Indépendamment du fait qu’ils se seraient fait tabasser en règle, Mercier se revendiquait ainsi de la politique catastrophique du Parti communiste allemand (KPD) de Thälmann. Alors en proie à une ligne gauchiste impulsée par Staline à Moscou, le KPD refusait catégoriquement de lutter pour un front unique ouvrier avec le SPD social-démocrate (qualifié par le KPD de « social-fasciste ») pour stopper les nazis dans la rue.

On connaît le résultat, avec la prise du pouvoir par Hitler en janvier 1933, pratiquement sans coup férir. Des camps de concentration furent immédiatement ouverts et les communistes y furent jetés en masse. Mais le KPD et la Troisième Internationale stalinisée tout entière refusèrent de porter la moindre critique à leur politique vis-à-vis des fascistes.

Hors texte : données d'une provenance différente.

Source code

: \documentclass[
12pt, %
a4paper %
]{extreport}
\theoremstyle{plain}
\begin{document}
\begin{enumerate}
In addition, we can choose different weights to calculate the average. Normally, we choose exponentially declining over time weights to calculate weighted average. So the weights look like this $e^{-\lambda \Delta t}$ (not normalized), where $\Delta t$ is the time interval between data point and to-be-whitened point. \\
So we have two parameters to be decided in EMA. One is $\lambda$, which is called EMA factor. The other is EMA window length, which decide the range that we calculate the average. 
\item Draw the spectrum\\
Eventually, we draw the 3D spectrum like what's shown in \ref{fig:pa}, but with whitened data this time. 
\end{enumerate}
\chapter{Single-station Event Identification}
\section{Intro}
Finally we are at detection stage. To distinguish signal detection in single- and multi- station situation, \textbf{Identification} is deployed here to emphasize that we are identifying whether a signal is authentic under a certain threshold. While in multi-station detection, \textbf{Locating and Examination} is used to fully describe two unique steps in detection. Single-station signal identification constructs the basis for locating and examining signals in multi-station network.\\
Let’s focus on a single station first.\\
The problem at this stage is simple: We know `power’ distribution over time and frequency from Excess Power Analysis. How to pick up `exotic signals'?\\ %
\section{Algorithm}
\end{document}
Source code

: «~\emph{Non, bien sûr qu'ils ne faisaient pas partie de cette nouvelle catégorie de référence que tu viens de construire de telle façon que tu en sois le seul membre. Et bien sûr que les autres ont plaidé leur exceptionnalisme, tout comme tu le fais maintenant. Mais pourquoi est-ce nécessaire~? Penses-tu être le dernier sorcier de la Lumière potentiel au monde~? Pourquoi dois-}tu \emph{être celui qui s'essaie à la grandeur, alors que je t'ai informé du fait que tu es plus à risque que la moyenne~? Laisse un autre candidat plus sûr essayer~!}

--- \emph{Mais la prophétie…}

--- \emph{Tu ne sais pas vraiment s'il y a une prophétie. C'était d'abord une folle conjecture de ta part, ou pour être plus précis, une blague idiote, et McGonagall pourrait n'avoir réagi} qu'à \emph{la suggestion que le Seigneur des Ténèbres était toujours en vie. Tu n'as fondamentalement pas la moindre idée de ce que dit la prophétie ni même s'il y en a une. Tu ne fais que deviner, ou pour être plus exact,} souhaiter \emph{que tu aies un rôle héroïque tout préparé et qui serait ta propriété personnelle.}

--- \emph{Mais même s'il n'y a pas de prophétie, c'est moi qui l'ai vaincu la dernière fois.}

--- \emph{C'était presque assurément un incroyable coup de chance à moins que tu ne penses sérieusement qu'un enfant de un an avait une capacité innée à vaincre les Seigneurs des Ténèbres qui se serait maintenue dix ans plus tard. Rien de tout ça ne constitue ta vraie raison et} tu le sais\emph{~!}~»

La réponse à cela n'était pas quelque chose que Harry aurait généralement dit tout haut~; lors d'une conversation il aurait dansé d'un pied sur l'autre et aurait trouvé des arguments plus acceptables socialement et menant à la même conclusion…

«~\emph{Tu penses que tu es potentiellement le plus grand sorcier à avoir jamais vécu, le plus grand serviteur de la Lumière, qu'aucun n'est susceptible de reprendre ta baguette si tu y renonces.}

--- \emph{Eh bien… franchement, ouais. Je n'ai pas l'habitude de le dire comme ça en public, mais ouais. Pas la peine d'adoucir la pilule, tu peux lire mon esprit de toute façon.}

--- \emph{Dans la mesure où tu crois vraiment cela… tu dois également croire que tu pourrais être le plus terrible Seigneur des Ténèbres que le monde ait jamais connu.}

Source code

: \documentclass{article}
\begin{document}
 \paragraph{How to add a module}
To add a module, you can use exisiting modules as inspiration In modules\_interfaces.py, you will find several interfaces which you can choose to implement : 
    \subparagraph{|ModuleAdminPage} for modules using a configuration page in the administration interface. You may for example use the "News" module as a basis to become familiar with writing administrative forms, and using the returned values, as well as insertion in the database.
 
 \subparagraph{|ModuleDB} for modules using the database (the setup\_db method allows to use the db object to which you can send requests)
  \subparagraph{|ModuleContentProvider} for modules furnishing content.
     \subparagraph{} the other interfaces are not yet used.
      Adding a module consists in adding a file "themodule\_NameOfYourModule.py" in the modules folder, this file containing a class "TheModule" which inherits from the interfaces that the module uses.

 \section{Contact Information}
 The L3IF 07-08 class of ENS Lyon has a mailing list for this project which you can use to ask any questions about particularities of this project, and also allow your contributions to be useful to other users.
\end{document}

Pour Trotsky, c’était la preuve que l’Internationale communiste était finie pour la révolution, et il s’attela dès lors à la tâche titanesque de construire une nouvelle internationale révolutionnaire, la Quatrième Internationale. C’est bien notre perspective à nous les trotskystes. En se revendiquant de la politique des staliniens en Allemagne au début des années 1930, Mercier ne pouvait mieux déclarer que Lutte ouvrière n’a rien à voir avec le trotskysme. On pourrait se réjouir de cette clarification et mise au point, mais cela montre que LO est un obstacle à la mobilisation urgente de la classe ouvrière ici contre la peste brune.